40-letni mieszkaniec Elbląga usłyszał zarzuty dotyczące okradania klientów siłowni. Oszacowano, że łącznie jego łupem padło 30 tysięcy złotych w gotówce. Ponadto był poszukiwany. Teraz grozi mu do 5 lat pozbawienia wolności.
Podejrzany mężczyzna był częstym klientem jednej z elbląskich siłowni.

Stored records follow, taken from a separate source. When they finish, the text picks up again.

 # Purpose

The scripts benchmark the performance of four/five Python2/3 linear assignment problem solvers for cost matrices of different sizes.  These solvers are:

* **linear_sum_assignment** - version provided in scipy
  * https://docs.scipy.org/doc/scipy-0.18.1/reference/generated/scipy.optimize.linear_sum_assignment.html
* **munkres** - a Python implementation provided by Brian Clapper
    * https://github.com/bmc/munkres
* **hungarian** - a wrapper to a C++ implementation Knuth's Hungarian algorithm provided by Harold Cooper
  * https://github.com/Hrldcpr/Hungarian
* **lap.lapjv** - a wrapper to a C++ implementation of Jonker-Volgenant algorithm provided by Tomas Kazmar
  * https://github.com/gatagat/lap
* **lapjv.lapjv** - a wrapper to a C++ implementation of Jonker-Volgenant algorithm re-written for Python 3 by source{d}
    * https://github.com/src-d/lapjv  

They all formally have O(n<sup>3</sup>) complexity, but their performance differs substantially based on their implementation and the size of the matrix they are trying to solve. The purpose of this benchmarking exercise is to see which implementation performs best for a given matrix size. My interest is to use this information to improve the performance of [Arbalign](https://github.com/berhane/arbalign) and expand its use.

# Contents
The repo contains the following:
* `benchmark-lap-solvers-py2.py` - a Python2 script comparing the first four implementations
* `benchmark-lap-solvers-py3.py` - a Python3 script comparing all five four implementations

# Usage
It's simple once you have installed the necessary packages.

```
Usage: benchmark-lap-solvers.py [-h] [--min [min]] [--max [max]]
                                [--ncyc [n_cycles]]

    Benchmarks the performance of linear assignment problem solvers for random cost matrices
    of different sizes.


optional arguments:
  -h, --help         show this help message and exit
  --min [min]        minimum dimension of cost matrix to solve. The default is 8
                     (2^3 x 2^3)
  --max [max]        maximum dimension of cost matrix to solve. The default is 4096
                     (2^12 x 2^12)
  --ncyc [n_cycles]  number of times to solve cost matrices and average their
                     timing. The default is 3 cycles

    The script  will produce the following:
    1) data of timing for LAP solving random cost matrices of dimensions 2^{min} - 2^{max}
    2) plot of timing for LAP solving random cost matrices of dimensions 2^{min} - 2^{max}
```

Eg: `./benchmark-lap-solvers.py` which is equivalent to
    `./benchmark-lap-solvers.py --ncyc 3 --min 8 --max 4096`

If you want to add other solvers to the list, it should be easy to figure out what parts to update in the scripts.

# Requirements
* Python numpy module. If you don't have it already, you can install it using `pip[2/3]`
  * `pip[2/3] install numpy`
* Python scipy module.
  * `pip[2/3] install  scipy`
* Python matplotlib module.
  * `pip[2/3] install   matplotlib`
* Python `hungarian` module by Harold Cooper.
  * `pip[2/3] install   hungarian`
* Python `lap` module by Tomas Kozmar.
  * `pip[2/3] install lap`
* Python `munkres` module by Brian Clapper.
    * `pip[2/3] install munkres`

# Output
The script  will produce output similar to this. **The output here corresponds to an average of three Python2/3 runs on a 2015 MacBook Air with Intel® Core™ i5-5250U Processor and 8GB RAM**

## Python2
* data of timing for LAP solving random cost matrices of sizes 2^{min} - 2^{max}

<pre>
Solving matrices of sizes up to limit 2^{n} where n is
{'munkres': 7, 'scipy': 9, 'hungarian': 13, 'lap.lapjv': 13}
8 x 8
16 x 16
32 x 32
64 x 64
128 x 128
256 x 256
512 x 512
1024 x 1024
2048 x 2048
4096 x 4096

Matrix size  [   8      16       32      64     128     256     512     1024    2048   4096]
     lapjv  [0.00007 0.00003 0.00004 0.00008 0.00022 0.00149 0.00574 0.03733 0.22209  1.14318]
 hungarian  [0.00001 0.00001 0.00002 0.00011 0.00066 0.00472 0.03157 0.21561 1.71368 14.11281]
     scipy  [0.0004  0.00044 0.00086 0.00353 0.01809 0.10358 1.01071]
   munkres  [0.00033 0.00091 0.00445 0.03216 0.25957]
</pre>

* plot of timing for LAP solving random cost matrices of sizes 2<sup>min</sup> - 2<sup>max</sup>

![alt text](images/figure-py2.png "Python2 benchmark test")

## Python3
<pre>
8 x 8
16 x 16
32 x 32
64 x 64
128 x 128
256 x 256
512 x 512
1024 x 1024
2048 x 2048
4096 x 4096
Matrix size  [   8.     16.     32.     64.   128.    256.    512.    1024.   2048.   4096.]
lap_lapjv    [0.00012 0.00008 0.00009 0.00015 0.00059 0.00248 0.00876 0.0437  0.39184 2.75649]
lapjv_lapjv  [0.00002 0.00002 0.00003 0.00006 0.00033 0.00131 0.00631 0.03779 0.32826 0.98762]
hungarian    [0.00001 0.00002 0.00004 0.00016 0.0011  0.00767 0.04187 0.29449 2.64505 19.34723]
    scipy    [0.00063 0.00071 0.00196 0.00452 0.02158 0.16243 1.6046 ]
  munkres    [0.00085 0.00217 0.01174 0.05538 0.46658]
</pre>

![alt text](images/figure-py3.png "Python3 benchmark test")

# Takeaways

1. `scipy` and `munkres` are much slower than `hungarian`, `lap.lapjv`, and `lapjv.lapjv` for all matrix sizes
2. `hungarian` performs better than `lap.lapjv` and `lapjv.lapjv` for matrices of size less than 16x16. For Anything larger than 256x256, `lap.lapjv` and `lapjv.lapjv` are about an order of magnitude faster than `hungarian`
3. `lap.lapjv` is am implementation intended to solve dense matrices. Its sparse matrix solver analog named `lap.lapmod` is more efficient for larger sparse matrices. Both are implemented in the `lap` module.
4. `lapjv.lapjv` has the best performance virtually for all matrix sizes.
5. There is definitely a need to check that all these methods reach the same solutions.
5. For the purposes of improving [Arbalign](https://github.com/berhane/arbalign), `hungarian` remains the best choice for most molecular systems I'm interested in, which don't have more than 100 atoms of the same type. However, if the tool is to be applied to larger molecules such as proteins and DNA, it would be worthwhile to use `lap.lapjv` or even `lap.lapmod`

Niestety bardziej niż zdrowy styl życia i sport interesowały go portfele osób, z którymi dzielił sprzęt do ćwiczeń. Policjanci w trakcie pracy ustalili, że 40-latek w pierwszej kolejności typował osoby pod kątem ich zamożności, a następnie zakradał się do szatni i przeszukiwał ich portfele, zabierając z nich gotówkę. Od ubiegłego roku dokonywał kradzieży na różne kwoty od kilkuset złotych do nawet kilku tysięcy. Funkcjonariuszom udało się udowodnić mu dokonanie 7 kradzieży.
Jakub Sawicki z zespołu prasowego KMP w Elblągu informuje, że mężczyznę zatrzymano i umieszczono w areszcie śledczym. Szybko okazało się także, że był poszukiwany przez sąd do odbycia kary 65 dni pozbawienia wolności za przywłaszczenie. Teraz dodatkowo odpowie za kradzieże, względem których usłyszał już zarzuty. Zgodnie z kodeksem karnym grozi mu do 5 lat pozbawienia wolności.